Update: Since SBC Outpost is now closed, I’ve salvaged the text of Ben Cole’s “Exit Strategy” post from 12 July 2008. Posting it here is not an endorsement of Ben’s views, merely my attempt to preserve a piece of contemporary Baptist history.
Whether I have delayed this post out of an ever-increasing disinterest in all things Southern Baptist, or out of the sheer orneriness of forcing impatient readers to wait, or because there is some sense of sorrow and loss because of the things I must now write, I do not know.
The facts, however, are these: For four years, I have planned an exit from Southern Baptist life, beginning with my pursuit of a doctoral degree at Baylor University. That exit was forestalled because of one phonecall — received past midnight from Alabama pastor C.B. Scott — that urged me to fight the good fight stirring up on account of a famously recalcitrant mission board trustee and his opposition to exclusionary policies governing the appointment of international missionaries. Once I listened to C.B., who made me promise not to allow the Baptist brouhaha to distract me from my academic pursuits, I launched a counter-offensive that has become, to at least some degree, notorious.

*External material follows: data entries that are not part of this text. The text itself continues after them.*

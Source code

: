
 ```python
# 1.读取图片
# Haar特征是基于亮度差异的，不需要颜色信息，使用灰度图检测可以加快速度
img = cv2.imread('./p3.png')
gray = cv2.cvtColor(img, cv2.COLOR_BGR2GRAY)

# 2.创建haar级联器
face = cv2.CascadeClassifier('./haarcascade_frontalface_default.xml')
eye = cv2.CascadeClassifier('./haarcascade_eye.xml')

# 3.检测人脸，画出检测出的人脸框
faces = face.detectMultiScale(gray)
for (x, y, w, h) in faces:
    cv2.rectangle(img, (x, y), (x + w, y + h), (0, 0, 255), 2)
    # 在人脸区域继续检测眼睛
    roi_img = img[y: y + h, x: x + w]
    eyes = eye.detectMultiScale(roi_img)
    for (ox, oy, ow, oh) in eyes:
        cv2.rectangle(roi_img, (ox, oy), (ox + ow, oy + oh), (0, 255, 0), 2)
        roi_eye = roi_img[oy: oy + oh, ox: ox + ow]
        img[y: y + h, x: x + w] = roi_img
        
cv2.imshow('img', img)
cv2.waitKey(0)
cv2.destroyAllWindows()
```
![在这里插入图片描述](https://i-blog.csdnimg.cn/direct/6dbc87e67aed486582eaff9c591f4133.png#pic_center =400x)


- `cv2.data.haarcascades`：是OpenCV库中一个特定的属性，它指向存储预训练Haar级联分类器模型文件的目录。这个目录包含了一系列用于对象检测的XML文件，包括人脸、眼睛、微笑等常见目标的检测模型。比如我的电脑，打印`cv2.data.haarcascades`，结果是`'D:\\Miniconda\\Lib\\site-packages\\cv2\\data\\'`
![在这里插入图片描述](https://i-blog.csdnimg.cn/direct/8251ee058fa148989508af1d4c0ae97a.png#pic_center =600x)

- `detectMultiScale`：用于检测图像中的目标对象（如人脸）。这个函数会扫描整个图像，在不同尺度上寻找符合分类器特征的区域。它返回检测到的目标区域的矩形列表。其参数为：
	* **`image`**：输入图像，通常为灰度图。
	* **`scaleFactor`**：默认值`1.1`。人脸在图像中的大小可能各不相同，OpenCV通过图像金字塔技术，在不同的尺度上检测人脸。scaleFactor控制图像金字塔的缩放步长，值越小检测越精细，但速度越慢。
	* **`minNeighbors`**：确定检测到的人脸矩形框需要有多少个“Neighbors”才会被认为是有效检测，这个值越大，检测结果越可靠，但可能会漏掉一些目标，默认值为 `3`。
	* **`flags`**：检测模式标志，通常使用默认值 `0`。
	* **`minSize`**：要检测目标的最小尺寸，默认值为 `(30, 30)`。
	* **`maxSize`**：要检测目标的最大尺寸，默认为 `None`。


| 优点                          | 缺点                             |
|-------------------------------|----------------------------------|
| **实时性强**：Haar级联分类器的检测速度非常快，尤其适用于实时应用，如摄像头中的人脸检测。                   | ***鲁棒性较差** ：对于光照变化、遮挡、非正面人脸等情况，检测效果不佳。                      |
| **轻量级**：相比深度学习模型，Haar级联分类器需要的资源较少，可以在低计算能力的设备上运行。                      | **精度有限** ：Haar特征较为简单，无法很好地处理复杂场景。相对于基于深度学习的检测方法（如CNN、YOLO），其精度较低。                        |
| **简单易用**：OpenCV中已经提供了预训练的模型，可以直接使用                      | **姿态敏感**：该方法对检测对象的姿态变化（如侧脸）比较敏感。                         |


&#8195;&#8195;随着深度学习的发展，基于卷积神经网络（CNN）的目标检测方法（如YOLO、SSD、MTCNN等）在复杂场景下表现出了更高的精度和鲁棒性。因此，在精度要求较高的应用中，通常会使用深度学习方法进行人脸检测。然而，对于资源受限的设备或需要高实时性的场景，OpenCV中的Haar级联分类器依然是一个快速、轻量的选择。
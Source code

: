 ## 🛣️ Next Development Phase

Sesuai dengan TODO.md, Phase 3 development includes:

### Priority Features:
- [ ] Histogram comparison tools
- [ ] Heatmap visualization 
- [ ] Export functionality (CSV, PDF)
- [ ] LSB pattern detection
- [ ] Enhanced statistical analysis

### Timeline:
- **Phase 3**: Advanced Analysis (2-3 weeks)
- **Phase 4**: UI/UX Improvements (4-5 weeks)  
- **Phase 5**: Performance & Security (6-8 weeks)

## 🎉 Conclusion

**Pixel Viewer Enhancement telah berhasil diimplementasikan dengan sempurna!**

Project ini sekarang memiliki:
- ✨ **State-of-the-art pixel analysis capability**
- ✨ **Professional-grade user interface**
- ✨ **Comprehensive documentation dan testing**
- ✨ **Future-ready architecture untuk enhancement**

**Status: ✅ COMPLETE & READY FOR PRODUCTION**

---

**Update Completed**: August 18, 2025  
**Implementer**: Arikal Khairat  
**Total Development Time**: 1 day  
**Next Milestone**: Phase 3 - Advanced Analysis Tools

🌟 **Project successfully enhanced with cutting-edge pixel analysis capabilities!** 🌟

The objective was simple. Neutralize the influence of fundamentalist, landmarkist, legalistic theologies that trace their most recent incarnation to Paige Patterson and his graciously submissive wife, Dorothy. Patterson is a politically shrewd and quasi-cannibalistic junkyard dog. His wife is one part old lace and two parts arsenic. An invitation to high tea with the pair can result in a trusteeship or a tombstone.
To oppose Paige Patterson’s fundamentalist agenda requires stamina of the sort that few men possess, especially pastors. The fact that most Southern Baptist pastors cannot extend their pastoral tenures beyond 18 months makes you immediately aware that the convention — which is comprised of pastors — does not have the intestinal fortitude to fight anything for very long.
It also requires what Kierkegaard referred to as the temporary suspension of the ethical. To stick a hog, you have to get in the mud. You have to be willing to expose, confront, accuse, and substantiate. You have to be willing to say publicly what most Southern Baptists in-the-know say privately. You have to stop whispering and start shouting.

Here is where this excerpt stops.